Provide the count of lines below where "monitors" occurs, with no other output.
━━━━━ INPUT DATA ━━━━━
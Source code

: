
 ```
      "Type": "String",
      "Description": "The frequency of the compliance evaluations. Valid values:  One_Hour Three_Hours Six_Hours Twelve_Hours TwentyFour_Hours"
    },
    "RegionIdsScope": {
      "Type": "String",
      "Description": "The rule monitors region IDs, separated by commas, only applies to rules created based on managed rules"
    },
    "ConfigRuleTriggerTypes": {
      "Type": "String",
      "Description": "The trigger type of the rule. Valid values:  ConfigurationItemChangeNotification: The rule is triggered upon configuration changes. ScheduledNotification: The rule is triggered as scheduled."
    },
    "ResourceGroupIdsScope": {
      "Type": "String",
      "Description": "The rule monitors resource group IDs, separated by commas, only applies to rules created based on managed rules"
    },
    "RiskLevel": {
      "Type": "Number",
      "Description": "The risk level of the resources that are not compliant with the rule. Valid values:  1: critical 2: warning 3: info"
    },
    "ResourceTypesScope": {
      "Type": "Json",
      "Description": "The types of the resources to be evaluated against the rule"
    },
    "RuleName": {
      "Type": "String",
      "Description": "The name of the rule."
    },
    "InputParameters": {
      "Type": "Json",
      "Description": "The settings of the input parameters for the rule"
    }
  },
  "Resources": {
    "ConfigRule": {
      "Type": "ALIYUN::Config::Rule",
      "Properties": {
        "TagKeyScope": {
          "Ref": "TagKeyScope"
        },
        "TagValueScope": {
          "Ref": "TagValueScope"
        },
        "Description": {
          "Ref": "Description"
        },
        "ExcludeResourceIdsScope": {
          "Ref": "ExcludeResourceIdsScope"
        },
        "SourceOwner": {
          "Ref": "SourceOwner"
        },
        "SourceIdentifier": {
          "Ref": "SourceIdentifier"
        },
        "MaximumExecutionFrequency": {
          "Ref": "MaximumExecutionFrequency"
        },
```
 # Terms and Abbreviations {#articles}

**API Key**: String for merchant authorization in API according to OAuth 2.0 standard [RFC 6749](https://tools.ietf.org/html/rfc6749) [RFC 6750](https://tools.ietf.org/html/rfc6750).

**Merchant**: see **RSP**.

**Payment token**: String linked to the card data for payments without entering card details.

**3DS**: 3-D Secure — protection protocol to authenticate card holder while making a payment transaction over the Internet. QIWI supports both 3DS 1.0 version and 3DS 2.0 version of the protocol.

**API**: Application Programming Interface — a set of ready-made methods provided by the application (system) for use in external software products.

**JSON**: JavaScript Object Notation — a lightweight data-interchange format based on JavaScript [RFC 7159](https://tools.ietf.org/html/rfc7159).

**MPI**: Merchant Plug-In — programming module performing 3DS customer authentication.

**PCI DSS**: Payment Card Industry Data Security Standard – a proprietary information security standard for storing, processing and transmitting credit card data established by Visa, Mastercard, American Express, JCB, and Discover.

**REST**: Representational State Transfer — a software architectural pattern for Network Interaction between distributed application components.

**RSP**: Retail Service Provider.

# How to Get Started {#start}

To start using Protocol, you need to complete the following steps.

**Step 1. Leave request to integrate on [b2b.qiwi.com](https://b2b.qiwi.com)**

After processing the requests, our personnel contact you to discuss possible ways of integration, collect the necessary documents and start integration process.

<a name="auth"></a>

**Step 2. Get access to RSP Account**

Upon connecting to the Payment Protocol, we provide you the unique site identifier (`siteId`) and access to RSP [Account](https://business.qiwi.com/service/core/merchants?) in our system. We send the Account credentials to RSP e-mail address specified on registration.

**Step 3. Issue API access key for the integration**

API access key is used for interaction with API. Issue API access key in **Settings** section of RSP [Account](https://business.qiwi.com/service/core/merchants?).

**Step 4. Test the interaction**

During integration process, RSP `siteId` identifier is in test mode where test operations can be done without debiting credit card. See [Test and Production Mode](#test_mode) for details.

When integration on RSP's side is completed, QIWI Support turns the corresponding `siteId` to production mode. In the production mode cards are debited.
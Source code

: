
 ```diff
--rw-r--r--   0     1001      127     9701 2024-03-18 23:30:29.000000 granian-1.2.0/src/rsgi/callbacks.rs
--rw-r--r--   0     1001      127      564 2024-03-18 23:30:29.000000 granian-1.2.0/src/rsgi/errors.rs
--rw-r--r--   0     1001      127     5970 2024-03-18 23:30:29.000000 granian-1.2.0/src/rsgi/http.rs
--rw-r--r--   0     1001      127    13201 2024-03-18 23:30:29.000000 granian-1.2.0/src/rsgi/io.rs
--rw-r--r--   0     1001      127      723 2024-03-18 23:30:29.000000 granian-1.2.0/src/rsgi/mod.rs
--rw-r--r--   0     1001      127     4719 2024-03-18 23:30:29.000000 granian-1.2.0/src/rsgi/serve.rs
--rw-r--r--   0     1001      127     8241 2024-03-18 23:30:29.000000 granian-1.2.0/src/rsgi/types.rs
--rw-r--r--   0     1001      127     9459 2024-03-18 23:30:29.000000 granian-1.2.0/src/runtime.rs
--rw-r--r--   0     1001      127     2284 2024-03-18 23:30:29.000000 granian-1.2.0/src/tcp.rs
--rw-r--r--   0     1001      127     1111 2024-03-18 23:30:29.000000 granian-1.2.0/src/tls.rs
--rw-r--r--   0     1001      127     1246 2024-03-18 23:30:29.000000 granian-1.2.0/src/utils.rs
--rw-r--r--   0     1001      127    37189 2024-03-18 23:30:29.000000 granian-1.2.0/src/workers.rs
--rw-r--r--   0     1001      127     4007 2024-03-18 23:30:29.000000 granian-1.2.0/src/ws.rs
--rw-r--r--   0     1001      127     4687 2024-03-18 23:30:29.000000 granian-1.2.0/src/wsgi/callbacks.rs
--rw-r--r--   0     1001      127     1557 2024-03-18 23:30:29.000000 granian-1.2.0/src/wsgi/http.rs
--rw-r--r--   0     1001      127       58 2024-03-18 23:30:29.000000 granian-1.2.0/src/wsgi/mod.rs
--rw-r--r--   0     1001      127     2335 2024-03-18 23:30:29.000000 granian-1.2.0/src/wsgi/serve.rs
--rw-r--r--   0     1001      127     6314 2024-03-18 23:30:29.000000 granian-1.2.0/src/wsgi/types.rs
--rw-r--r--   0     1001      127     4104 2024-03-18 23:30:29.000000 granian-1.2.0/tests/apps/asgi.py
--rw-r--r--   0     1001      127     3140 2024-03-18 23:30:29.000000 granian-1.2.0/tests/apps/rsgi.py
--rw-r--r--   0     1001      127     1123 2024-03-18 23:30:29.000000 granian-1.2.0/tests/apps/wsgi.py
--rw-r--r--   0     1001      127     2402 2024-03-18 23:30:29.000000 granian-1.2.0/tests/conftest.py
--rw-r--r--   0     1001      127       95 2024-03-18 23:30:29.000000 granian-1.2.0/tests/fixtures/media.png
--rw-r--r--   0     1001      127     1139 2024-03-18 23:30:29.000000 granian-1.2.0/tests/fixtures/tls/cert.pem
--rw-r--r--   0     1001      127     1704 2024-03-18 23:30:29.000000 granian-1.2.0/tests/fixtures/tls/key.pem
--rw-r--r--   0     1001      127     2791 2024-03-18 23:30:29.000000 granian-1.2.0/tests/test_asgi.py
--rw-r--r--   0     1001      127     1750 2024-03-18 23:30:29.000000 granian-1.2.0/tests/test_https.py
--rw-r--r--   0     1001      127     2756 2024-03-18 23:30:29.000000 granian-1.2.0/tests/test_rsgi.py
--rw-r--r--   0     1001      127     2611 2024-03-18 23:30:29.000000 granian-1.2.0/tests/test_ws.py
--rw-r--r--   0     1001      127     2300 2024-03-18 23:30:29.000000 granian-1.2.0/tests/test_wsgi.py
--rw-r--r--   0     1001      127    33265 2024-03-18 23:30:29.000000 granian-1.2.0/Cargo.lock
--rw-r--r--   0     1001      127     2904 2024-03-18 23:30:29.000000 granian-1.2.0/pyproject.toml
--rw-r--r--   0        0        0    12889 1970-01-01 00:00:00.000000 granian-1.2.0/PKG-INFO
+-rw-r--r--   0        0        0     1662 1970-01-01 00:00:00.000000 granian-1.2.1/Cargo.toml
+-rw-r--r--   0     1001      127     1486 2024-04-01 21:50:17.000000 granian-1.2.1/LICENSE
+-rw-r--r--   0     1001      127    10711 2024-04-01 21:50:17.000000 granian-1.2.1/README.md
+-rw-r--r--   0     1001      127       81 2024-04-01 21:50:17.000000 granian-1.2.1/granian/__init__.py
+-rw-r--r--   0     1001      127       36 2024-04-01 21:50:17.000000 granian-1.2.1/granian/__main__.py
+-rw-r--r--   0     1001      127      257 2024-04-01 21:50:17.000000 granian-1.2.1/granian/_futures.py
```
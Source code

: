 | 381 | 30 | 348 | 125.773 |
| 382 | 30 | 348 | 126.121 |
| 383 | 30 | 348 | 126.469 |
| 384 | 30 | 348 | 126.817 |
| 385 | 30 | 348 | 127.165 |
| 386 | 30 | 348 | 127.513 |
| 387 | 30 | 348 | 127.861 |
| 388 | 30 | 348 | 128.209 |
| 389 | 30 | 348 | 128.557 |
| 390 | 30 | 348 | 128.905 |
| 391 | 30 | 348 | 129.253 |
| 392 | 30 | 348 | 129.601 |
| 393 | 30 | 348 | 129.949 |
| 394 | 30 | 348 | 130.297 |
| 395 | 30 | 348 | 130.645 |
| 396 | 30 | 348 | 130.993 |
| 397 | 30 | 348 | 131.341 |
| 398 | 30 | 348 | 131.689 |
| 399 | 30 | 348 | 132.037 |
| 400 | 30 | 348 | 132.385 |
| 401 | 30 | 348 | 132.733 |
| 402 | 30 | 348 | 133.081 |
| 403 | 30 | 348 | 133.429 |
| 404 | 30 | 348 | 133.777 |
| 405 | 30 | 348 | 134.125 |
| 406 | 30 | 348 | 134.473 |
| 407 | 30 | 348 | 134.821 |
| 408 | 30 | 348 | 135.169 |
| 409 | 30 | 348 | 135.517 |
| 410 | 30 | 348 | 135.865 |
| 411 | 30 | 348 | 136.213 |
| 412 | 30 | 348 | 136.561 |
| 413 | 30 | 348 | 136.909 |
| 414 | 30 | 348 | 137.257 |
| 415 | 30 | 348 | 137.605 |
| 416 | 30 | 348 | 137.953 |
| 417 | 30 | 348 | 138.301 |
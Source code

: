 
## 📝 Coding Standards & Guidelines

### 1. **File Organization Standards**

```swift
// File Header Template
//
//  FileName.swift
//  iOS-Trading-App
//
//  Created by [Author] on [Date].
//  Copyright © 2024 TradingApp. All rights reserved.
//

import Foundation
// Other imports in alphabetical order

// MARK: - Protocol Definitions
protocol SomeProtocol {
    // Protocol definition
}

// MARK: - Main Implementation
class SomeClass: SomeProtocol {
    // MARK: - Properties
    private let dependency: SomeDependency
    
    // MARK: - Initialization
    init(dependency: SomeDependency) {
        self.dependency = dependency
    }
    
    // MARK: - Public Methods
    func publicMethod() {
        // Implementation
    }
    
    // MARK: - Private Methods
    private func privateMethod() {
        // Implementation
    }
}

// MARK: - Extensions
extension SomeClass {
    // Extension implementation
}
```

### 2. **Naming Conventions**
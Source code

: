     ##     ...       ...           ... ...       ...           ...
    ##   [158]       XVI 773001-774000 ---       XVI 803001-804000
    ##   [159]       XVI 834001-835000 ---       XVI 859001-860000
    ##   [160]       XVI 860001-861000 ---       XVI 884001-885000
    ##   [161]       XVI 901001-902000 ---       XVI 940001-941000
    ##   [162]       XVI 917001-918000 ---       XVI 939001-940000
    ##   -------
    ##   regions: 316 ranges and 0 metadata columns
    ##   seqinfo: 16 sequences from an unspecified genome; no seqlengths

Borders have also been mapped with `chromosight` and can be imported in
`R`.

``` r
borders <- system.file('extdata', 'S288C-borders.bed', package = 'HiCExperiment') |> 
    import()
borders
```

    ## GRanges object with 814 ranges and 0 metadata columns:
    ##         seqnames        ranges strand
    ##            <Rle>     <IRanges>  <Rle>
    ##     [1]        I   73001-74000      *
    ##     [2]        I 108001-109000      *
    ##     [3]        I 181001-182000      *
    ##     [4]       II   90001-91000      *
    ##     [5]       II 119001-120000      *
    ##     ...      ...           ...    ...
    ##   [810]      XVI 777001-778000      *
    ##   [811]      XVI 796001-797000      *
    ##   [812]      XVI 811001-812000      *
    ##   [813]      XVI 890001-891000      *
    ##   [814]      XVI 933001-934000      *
━━━━━
■ RESPONSE ■
2